Problem description -
Whatever follows the line containing "- 📊 Learning" in the listing below should be printed exactly, along with that line itself.

Extracted records Start Marker

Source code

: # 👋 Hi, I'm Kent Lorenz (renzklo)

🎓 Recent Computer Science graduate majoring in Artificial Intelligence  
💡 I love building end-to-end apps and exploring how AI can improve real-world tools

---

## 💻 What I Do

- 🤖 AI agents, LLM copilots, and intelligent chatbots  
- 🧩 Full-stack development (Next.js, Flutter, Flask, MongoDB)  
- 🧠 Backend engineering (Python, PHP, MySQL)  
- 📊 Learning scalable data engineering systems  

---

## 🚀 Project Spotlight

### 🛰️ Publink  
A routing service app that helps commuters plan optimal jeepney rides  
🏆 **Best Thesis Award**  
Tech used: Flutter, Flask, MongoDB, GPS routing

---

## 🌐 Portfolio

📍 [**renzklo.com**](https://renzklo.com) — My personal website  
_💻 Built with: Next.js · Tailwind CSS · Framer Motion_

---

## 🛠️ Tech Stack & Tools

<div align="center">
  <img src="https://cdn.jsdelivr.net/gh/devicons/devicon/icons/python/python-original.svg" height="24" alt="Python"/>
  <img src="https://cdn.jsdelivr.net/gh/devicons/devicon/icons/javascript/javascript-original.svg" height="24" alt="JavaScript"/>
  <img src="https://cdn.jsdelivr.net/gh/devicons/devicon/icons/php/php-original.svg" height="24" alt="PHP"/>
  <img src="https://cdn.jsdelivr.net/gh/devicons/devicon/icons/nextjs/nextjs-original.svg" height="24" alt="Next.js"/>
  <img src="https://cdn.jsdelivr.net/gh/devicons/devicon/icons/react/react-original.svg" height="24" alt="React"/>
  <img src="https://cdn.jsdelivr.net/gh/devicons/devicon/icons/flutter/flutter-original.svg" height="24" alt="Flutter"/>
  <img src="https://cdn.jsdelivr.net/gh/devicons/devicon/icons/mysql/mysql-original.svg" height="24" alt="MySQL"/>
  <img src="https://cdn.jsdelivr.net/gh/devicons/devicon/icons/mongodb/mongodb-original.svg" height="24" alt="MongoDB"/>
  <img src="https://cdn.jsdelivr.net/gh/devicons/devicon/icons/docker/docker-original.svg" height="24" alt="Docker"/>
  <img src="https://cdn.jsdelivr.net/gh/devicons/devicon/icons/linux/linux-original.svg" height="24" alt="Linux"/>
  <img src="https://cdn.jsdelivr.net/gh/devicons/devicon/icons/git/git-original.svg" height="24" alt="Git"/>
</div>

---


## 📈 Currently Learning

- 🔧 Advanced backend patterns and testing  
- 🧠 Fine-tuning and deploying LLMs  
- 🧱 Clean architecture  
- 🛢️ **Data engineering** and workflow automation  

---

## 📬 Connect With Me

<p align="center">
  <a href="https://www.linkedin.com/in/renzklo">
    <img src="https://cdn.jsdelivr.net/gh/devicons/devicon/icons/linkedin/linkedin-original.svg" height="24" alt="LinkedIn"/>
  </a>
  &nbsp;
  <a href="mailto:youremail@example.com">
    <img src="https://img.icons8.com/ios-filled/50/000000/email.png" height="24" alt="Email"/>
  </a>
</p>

Extracted records End Marker

Expected output -
- 📊 Learning scalable data engineering systems  

---

## 🚀 Project Spotlight

### 🛰️ Publink  
A routing service app that helps commuters plan optimal jeepney rides  
🏆 **Best Thesis Award**  
Tech used: Flutter, Flask, MongoDB, GPS routing

---

## 🌐 Portfolio

📍 [**renzklo.com**](https://renzklo.com) — My personal website  
_💻 Built with: Next.js · Tailwind CSS · Framer Motion_

---

## 🛠️ Tech Stack & Tools

<div align="center">
  <img src="https://cdn.jsdelivr.net/gh/devicons/devicon/icons/python/python-original.svg" height="24" alt="Python"/>
  <img src="https://cdn.jsdelivr.net/gh/devicons/devicon/icons/javascript/javascript-original.svg" height="24" alt="JavaScript"/>
  <img src="https://cdn.jsdelivr.net/gh/devicons/devicon/icons/php/php-original.svg" height="24" alt="PHP"/>
  <img src="https://cdn.jsdelivr.net/gh/devicons/devicon/icons/nextjs/nextjs-original.svg" height="24" alt="Next.js"/>
  <img src="https://cdn.jsdelivr.net/gh/devicons/devicon/icons/react/react-original.svg" height="24" alt="React"/>
  <img src="https://cdn.jsdelivr.net/gh/devicons/devicon/icons/flutter/flutter-original.svg" height="24" alt="Flutter"/>
  <img src="https://cdn.jsdelivr.net/gh/devicons/devicon/icons/mysql/mysql-original.svg" height="24" alt="MySQL"/>
  <img src="https://cdn.jsdelivr.net/gh/devicons/devicon/icons/mongodb/mongodb-original.svg" height="24" alt="MongoDB"/>
  <img src="https://cdn.jsdelivr.net/gh/devicons/devicon/icons/docker/docker-original.svg" height="24" alt="Docker"/>
  <img src="https://cdn.jsdelivr.net/gh/devicons/devicon/icons/linux/linux-original.svg" height="24" alt="Linux"/>
  <img src="https://cdn.jsdelivr.net/gh/devicons/devicon/icons/git/git-original.svg" height="24" alt="Git"/>
</div>

---


## 📈 Currently Learning

- 🔧 Advanced backend patterns and testing  
- 🧠 Fine-tuning and deploying LLMs  
- 🧱 Clean architecture  
- 🛢️ **Data engineering** and workflow automation  

---

## 📬 Connect With Me

<p align="center">
  <a href="https://www.linkedin.com/in/renzklo">
    <img src="https://cdn.jsdelivr.net/gh/devicons/devicon/icons/linkedin/linkedin-original.svg" height="24" alt="LinkedIn"/>
  </a>
  &nbsp;
  <a href="mailto:youremail@example.com">
    <img src="https://img.icons8.com/ios-filled/50/000000/email.png" height="24" alt="Email"/>
  </a>
</p>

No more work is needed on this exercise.